A modified Vegetation Photosynthesis and Respiration Model (VPRM) for the eastern USA and Canada, evaluated with comparison to atmospheric observations and other biospheric models
Sharon Gourdji, A. Karion, Israel Lopez‐Coto, Subhomoy Ghosh, Kim Mueller, Yu Zhou, C. A. Williams, Ian Baker, Katherine Haynes, J. R. Whetstone
Abstract
Increasing atmospheric CO 2 measurements in North America, especially in urban areas, may help enable the development of an operational CO 2 emission monitoring system. However, isolating the fossil fuel emission signal in the atmosphere requires factoring out CO 2 fluctuations due to the biosphere, especially during the growing season. To help improve simulations of the biosphere, here we customize the Vegetation Photosynthesis and Respiration Model (VPRM) at high-resolution for an eastern North American domain, upwind of coastal cities from Washington D.C. to Boston, MA, optimizing parameters using domain-specific flux tower data from 2001 to the present.
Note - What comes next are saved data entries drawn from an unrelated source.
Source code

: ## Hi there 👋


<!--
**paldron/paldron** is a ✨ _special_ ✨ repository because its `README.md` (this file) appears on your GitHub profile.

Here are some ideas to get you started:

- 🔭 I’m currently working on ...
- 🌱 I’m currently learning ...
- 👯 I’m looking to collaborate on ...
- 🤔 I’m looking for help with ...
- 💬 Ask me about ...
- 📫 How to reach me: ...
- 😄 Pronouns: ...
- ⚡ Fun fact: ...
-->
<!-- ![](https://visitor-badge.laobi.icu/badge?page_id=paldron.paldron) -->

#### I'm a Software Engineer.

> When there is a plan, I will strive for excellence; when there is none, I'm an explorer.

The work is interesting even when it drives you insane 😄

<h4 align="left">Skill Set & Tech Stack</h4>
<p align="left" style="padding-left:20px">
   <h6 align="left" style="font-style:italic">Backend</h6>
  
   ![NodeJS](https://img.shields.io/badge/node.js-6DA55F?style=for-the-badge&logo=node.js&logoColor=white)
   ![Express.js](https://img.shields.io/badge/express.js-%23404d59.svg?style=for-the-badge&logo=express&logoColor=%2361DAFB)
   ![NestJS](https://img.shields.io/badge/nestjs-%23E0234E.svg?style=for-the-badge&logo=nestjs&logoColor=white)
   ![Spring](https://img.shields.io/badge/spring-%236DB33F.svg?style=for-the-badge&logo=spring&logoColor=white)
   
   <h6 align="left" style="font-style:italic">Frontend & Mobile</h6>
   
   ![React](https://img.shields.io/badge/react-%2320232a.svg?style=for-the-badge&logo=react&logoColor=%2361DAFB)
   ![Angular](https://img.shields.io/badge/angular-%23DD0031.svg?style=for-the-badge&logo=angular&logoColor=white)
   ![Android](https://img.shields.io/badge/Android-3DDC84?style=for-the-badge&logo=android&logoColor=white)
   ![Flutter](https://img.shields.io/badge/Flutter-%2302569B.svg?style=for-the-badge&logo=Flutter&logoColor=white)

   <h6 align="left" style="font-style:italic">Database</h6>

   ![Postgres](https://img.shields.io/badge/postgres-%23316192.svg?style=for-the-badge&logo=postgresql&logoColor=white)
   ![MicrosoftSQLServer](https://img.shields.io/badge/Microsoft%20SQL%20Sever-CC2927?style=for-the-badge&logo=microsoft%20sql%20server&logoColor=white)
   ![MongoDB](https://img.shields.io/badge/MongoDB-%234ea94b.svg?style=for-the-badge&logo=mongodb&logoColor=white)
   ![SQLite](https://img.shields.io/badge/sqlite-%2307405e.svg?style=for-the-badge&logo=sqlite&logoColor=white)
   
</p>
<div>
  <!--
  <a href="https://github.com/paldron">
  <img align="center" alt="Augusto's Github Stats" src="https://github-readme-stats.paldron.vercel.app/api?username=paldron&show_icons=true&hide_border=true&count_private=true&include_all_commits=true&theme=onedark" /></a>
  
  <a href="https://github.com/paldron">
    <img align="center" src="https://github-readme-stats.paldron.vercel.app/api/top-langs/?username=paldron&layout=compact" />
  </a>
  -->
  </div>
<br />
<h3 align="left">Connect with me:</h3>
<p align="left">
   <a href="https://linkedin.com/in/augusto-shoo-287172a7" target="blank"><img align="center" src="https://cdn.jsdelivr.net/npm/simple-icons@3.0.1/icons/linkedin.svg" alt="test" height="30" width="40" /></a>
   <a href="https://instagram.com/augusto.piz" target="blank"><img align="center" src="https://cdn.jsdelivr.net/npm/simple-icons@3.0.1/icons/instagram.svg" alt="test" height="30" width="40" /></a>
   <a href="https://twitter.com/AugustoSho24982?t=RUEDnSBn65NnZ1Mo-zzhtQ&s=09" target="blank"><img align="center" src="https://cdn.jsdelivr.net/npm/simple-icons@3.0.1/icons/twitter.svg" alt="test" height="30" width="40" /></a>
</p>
We run three versions of VPRM from November 2016 to October 2017 using i) annual (VPRM ann ) and ii) seasonal parameters (VPRM seas ), and then iii) modifying the respiration equation to include the Enhanced Vegetation Index (EVI), a squared temperature term and interactions between temperature and water stress (VPRM new ). VPRM flux estimates are evaluated by comparison with other models (the Carnegie-Ames-Stanford Approach model, or CASA, and the Simple Biosphere Model v4), and with comparison to atmospheric CO 2 mole fraction data at 21 surface towers. Results show that VPRM new is relatively unbiased and outperforms all other models in explaining CO 2 variability from April to October, while VPRM ann overestimates growing season sinks by underestimating summertime respiration. Despite unknown remaining errors in VPRM new , and uncertainties associated with other components of the atmospheric CO 2 comparisons, VPRM new appears to hold promise for more effectively separating anthropogenic and biospheric signals in atmospheric inversion systems in eastern North America.